Assigned task: Which lines of the data contain the string "Treinamento"? Copy every one.

Top of Data records

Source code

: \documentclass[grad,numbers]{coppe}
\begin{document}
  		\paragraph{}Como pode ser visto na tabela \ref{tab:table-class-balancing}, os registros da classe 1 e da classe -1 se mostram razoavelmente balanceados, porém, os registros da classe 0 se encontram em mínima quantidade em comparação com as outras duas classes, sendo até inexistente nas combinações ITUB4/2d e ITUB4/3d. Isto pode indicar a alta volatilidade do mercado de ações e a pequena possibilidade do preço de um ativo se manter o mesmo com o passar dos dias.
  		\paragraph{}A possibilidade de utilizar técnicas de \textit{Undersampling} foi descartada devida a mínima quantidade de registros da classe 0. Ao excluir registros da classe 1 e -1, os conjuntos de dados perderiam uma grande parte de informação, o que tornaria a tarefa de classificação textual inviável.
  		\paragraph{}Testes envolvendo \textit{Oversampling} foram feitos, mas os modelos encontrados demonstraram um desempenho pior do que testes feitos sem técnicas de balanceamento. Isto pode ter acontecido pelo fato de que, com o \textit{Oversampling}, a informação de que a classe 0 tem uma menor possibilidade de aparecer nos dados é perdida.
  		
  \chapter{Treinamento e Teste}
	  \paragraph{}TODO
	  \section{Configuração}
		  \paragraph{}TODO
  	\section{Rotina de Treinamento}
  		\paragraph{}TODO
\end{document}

Bottom of Data records
Top of Data records

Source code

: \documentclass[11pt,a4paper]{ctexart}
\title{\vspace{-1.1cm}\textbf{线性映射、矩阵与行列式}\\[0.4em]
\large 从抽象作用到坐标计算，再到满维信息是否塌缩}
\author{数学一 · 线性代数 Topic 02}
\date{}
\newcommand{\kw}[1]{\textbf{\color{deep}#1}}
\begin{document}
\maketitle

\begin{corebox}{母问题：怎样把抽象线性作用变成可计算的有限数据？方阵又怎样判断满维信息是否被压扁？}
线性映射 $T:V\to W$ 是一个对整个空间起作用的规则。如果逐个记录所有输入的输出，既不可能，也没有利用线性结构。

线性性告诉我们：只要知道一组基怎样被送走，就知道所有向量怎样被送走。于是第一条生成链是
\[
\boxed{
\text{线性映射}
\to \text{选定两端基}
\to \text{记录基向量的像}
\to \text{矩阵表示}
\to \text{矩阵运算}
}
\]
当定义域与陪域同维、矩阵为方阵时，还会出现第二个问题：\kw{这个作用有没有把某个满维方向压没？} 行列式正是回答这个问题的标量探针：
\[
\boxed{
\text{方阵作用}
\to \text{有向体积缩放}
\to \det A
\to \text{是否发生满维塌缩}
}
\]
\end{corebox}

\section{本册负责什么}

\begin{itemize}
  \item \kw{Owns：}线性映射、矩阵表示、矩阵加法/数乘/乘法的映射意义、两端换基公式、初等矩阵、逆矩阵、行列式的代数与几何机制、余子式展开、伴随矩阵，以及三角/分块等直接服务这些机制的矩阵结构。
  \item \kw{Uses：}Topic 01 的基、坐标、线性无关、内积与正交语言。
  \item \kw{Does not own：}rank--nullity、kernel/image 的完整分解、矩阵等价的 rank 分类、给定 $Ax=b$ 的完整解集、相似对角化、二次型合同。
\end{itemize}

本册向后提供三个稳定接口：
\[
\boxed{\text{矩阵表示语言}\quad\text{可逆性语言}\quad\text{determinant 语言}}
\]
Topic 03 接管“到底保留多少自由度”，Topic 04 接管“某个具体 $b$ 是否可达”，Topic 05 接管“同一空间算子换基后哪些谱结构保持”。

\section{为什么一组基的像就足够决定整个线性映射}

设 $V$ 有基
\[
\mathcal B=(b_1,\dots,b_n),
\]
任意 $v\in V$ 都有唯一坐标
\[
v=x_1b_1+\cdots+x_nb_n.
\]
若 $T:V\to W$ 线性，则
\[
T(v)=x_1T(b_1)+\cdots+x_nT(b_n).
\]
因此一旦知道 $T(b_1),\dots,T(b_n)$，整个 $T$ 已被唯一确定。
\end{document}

Bottom of Data records

Completed exercise:
  \chapter{Treinamento e Teste}
  	\section{Rotina de Treinamento}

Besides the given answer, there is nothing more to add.